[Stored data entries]

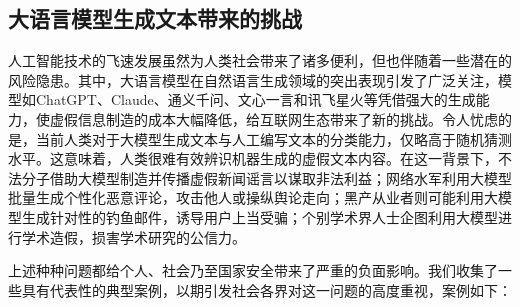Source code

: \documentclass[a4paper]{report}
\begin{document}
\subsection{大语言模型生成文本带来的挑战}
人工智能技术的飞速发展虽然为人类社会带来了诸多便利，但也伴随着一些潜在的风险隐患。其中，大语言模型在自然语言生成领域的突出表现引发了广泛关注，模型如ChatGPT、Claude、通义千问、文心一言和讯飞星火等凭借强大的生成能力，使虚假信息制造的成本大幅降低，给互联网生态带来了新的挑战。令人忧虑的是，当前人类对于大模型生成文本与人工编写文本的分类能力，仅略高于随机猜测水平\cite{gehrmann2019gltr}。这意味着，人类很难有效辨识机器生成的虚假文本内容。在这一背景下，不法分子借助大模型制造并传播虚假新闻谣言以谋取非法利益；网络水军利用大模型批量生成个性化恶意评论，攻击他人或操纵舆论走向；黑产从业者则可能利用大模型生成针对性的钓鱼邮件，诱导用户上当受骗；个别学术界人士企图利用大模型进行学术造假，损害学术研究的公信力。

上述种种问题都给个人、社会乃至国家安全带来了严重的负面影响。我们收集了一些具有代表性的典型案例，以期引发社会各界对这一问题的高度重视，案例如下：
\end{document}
--
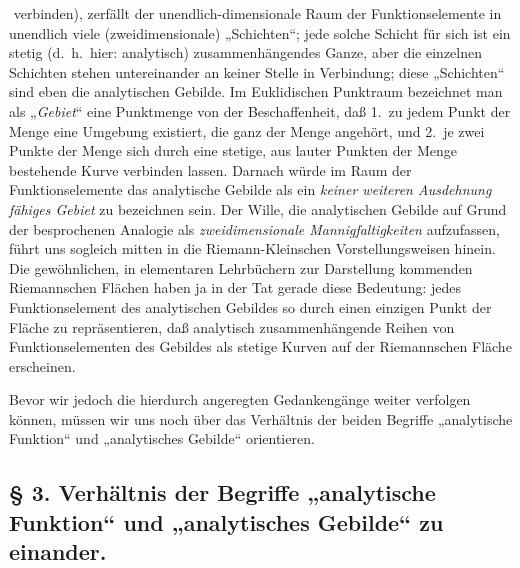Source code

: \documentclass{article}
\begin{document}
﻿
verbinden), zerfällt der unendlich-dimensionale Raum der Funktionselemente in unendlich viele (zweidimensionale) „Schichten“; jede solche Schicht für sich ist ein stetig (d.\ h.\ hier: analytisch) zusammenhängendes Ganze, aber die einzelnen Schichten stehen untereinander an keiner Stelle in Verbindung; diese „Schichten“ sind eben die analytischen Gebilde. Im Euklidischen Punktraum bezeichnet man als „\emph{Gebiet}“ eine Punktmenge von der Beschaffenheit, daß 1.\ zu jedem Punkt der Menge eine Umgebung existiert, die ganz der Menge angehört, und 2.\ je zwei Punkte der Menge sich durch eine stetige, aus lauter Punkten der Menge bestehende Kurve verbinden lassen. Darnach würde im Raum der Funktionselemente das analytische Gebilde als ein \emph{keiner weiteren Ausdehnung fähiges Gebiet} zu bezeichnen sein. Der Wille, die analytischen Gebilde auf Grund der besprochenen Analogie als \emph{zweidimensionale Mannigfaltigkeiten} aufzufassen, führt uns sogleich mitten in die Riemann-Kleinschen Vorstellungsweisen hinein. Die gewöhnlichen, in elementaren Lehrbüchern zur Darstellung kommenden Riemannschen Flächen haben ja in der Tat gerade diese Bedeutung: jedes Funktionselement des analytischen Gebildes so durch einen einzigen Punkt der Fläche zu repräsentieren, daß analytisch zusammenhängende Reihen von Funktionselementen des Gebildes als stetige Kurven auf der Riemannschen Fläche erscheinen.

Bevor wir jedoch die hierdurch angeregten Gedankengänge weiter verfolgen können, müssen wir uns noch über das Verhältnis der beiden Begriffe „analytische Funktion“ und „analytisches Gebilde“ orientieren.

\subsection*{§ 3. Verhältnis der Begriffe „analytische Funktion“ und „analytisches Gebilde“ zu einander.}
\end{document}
...
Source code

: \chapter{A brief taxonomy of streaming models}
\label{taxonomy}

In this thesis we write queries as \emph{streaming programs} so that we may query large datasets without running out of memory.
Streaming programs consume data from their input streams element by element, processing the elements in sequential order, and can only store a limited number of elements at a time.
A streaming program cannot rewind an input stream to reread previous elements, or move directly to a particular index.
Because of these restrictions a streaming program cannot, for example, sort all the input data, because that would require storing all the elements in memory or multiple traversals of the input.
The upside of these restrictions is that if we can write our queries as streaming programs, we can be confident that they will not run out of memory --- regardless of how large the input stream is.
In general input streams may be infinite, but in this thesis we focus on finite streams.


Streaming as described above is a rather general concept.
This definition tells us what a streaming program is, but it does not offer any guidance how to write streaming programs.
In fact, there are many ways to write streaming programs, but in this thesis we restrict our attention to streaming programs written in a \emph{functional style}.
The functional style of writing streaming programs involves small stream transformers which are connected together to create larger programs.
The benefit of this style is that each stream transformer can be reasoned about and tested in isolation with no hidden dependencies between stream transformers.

__Exercise details__. If a line of the data holds the string "subsection", list it.

__Exercise solution__.
\subsection{大语言模型生成文本带来的挑战}
\subsection*{§ 3. Verhältnis der Begriffe „analytische Funktion“ und „analytisches Gebilde“ zu einander.}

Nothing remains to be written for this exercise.